# Gold stars?



## Rod L. (Apr 5, 2015)

What's with the little gold stars? What do they represent & how are they designated? THX.


----------



## TundraGreen (Jul 15, 2010)

Rod L. said:


> What's with the little gold stars? What do they represent & how are they designated? THX.


I'm not sure. I think they are related to the number of posts you have made but it must be some kind of logarithmic scale. The number of stars increases quickly with the first few posts but more slowly as the number of posts increases.


----------



## Rod L. (Apr 5, 2015)

Thx for any kind of explanation, I guess if the moderators are not sure , it must not really be of much significance. I will probably be hitting you up with questions about Guad as I am considering retirement in Jalisco, Sinaloa or Nayarit, thanks again for response. RBL


----------



## Chelloveck (Sep 21, 2013)

Unless the gold stars are redeemable for margaritas, I wouldn't worry about it.


----------



## Rod L. (Apr 5, 2015)

I was just curious, Loved the response, it was well worth the inquiry, all the best. RBL


----------



## modeeper (Mar 21, 2015)

Isn't it a rating system for motels?


----------



## coondawg (May 1, 2014)

Rod L. said:


> I was just curious, Loved the response, it was well worth the inquiry, all the best. RBL


What does it mean when Rod L. has "banned" below his name? :confused2:


----------



## TundraGreen (Jul 15, 2010)

coondawg said:


> What does it mean when Rod L. has "banned" below his name? :confused2:


He accumulated too many infractions and can no longer post.


----------



## Howler (Apr 22, 2013)

TundraGreen said:


> He accumulated too many infractions and can no longer post.

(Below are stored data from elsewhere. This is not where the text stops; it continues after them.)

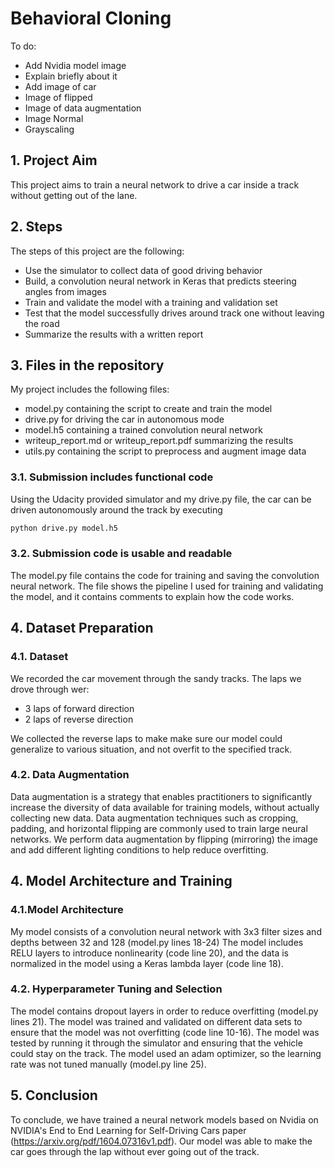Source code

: # **Behavioral Cloning** 

To do:
* Add Nvidia model image
* Explain briefly about it
* Add image of car
* Image of flipped
* Image of data augmentation
* Image Normal
* Grayscaling


## 1. Project Aim

This project aims to train a neural network to drive a car inside a track without getting out of the lane.

## 2. Steps

The steps of this project are the following:
* Use the simulator to collect data of good driving behavior
* Build, a convolution neural network in Keras that predicts steering angles from images
* Train and validate the model with a training and validation set
* Test that the model successfully drives around track one without leaving the road
* Summarize the results with a written report


[//]: # (Image References)

[image1]: ./examples/placeholder.png "Model Visualization"
[image2]: ./examples/placeholder.png "Grayscaling"
[image3]: ./examples/placeholder_small.png "Recovery Image"
[image4]: ./examples/placeholder_small.png "Recovery Image"
[image5]: ./examples/placeholder_small.png "Recovery Image"
[image6]: ./examples/placeholder_small.png "Normal Image"
[image7]: ./examples/placeholder_small.png "Flipped Image"



## 3. Files in the repository

My project includes the following files:
* model.py containing the script to create and train the model
* drive.py for driving the car in autonomous mode
* model.h5 containing a trained convolution neural network 
* writeup_report.md or writeup_report.pdf summarizing the results
* utils.py containing the script to preprocess and augment image data

### 3.1. Submission includes functional code
Using the Udacity provided simulator and my drive.py file, the car can be driven autonomously around the track by executing 
```sh
python drive.py model.h5
```
### 3.2. Submission code is usable and readable

The model.py file contains the code for training and saving the convolution neural network. The file shows the pipeline I used for training and validating the model, and it contains comments to explain how the code works.

## 4. Dataset Preparation

### 4.1. Dataset

We recorded the car movement through the sandy tracks. The laps we drove through wer:
- 3 laps of forward direction
- 2 laps of reverse direction

We collected the reverse laps to make make sure our model could generalize to various situation, and not overfit to the specified track.

### 4.2. Data Augmentation

Data augmentation is a strategy that enables practitioners to significantly increase the diversity of data available for training models, without actually collecting new data. 
Data augmentation techniques such as cropping, padding, and horizontal flipping are commonly used to train large neural networks. We perform data augmentation by flipping (mirroring) the image and add different lighting conditions to help reduce overfitting.

## 4. Model Architecture and Training

###  4.1.Model Architecture

My model consists of a convolution neural network with 3x3 filter sizes and depths between 32 and 128 (model.py lines 18-24) 
The model includes RELU layers to introduce nonlinearity (code line 20), and the data is normalized in the model using a Keras lambda layer (code line 18). 

### 4.2. Hyperparameter Tuning and Selection 
The model contains dropout layers in order to reduce overfitting (model.py lines 21). 
The model was trained and validated on different data sets to ensure that the model was not overfitting (code line 10-16). The model was tested by running it through the simulator and ensuring that the vehicle could stay on the track.
The model used an adam optimizer, so the learning rate was not tuned manually (model.py line 25).

## 5. Conclusion

To conclude, we have trained a neural network models based on Nvidia on NVIDIA's End to End Learning for Self-Driving Cars paper (https://arxiv.org/pdf/1604.07316v1.pdf). Our model was able to make the car goes through the lap without ever going out of the track.





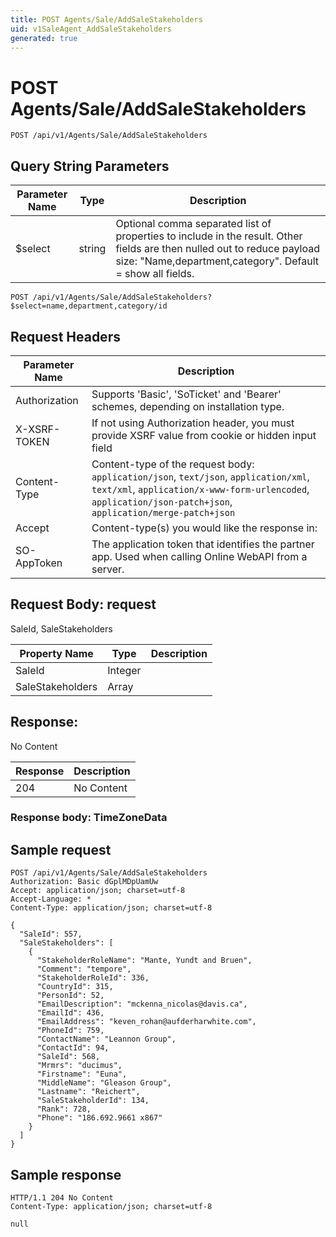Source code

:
 ```yaml
---
title: POST Agents/Sale/AddSaleStakeholders
uid: v1SaleAgent_AddSaleStakeholders
generated: true
---
```


# POST Agents/Sale/AddSaleStakeholders

```http
POST /api/v1/Agents/Sale/AddSaleStakeholders
```









## Query String Parameters

| Parameter Name | Type |  Description |
|----------------|------|--------------|
| $select | string |  Optional comma separated list of properties to include in the result. Other fields are then nulled out to reduce payload size: "Name,department,category". Default = show all fields. |

```http
POST /api/v1/Agents/Sale/AddSaleStakeholders?$select=name,department,category/id
```


## Request Headers

| Parameter Name | Description |
|----------------|-------------|
| Authorization  | Supports 'Basic', 'SoTicket' and 'Bearer' schemes, depending on installation type. |
| X-XSRF-TOKEN   | If not using Authorization header, you must provide XSRF value from cookie or hidden input field |
| Content-Type | Content-type of the request body: `application/json`, `text/json`, `application/xml`, `text/xml`, `application/x-www-form-urlencoded`, `application/json-patch+json`, `application/merge-patch+json` |
| Accept         | Content-type(s) you would like the response in:  |
| SO-AppToken | The application token that identifies the partner app. Used when calling Online WebAPI from a server. |

## Request Body: request 

SaleId, SaleStakeholders 

| Property Name | Type |  Description |
|----------------|------|--------------|
| SaleId | Integer |  |
| SaleStakeholders | Array |  |

## Response:

No Content

| Response | Description |
|----------------|-------------|
| 204 | No Content |

### Response body: TimeZoneData


## Sample request

```http!
POST /api/v1/Agents/Sale/AddSaleStakeholders
Authorization: Basic dGplMDpUamUw
Accept: application/json; charset=utf-8
Accept-Language: *
Content-Type: application/json; charset=utf-8

{
  "SaleId": 557,
  "SaleStakeholders": [
    {
      "StakeholderRoleName": "Mante, Yundt and Bruen",
      "Comment": "tempore",
      "StakeholderRoleId": 336,
      "CountryId": 315,
      "PersonId": 52,
      "EmailDescription": "mckenna_nicolas@davis.ca",
      "EmailId": 436,
      "EmailAddress": "keven_rohan@aufderharwhite.com",
      "PhoneId": 759,
      "ContactName": "Leannon Group",
      "ContactId": 94,
      "SaleId": 568,
      "Mrmrs": "ducimus",
      "Firstname": "Euna",
      "MiddleName": "Gleason Group",
      "Lastname": "Reichert",
      "SaleStakeholderId": 134,
      "Rank": 728,
      "Phone": "186.692.9661 x867"
    }
  ]
}
```

## Sample response

```http_
HTTP/1.1 204 No Content
Content-Type: application/json; charset=utf-8

null
```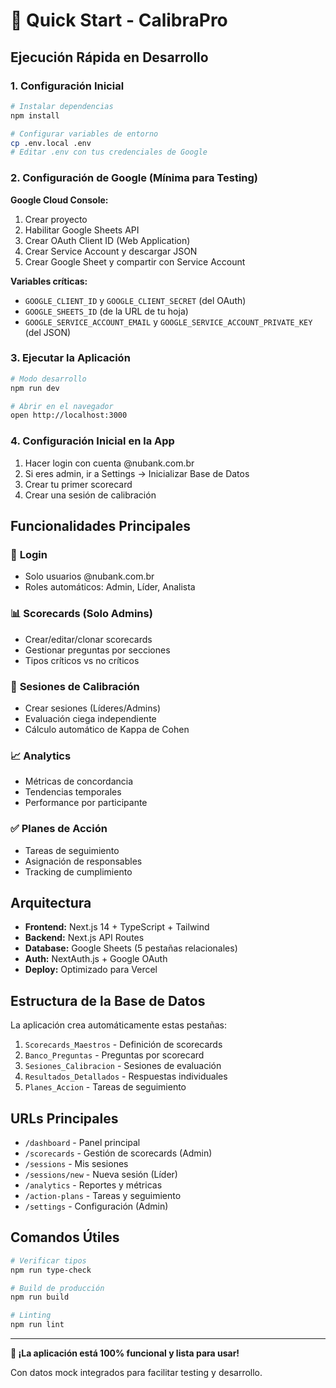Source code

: # 🚀 Quick Start - CalibraPro

## Ejecución Rápida en Desarrollo

### 1. Configuración Inicial
```bash
# Instalar dependencias
npm install

# Configurar variables de entorno
cp .env.local .env
# Editar .env con tus credenciales de Google
```

### 2. Configuración de Google (Mínima para Testing)

**Google Cloud Console:**
1. Crear proyecto
2. Habilitar Google Sheets API
3. Crear OAuth Client ID (Web Application)
4. Crear Service Account y descargar JSON
5. Crear Google Sheet y compartir con Service Account

**Variables críticas:**
- `GOOGLE_CLIENT_ID` y `GOOGLE_CLIENT_SECRET` (del OAuth)
- `GOOGLE_SHEETS_ID` (de la URL de tu hoja)
- `GOOGLE_SERVICE_ACCOUNT_EMAIL` y `GOOGLE_SERVICE_ACCOUNT_PRIVATE_KEY` (del JSON)

### 3. Ejecutar la Aplicación
```bash
# Modo desarrollo
npm run dev

# Abrir en el navegador
open http://localhost:3000
```

### 4. Configuración Inicial en la App
1. Hacer login con cuenta @nubank.com.br
2. Si eres admin, ir a Settings → Inicializar Base de Datos
3. Crear tu primer scorecard
4. Crear una sesión de calibración

## Funcionalidades Principales

### 🔐 **Login**
- Solo usuarios @nubank.com.br
- Roles automáticos: Admin, Líder, Analista

### 📊 **Scorecards** (Solo Admins)
- Crear/editar/clonar scorecards
- Gestionar preguntas por secciones
- Tipos críticos vs no críticos

### 👥 **Sesiones de Calibración**
- Crear sesiones (Líderes/Admins)
- Evaluación ciega independiente
- Cálculo automático de Kappa de Cohen

### 📈 **Analytics**
- Métricas de concordancia
- Tendencias temporales
- Performance por participante

### ✅ **Planes de Acción**
- Tareas de seguimiento
- Asignación de responsables
- Tracking de cumplimiento

## Arquitectura

- **Frontend:** Next.js 14 + TypeScript + Tailwind
- **Backend:** Next.js API Routes
- **Database:** Google Sheets (5 pestañas relacionales)
- **Auth:** NextAuth.js + Google OAuth
- **Deploy:** Optimizado para Vercel

## Estructura de la Base de Datos

La aplicación crea automáticamente estas pestañas:

1. `Scorecards_Maestros` - Definición de scorecards
2. `Banco_Preguntas` - Preguntas por scorecard
3. `Sesiones_Calibracion` - Sesiones de evaluación
4. `Resultados_Detallados` - Respuestas individuales
5. `Planes_Accion` - Tareas de seguimiento

## URLs Principales

- `/dashboard` - Panel principal
- `/scorecards` - Gestión de scorecards (Admin)
- `/sessions` - Mis sesiones
- `/sessions/new` - Nueva sesión (Líder)
- `/analytics` - Reportes y métricas
- `/action-plans` - Tareas y seguimiento
- `/settings` - Configuración (Admin)

## Comandos Útiles

```bash
# Verificar tipos
npm run type-check

# Build de producción
npm run build

# Linting
npm run lint
```

---

**🎯 ¡La aplicación está 100% funcional y lista para usar!**

Con datos mock integrados para facilitar testing y desarrollo.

Uhhhhhh, then how was it he just posted a question & then commented on it? Is it a permanent condition?


----------



## Isla Verde (Oct 19, 2011)

Howler said:


> Uhhhhhh, then how was it he just posted a question & then commented on it? Is it a permanent condition?


Rod L. made his last posts on the forum on April 9, before the banning took effect.


----------



## Howler (Apr 22, 2013)

Isla Verde said:


> Rod L. made his last posts on the forum on April 9, before the banning took effect.


Thanks for the explanation!


----------



## Isla Verde (Oct 19, 2011)

Howler said:


> Thanks for the explanation!


You're very welcome!


----------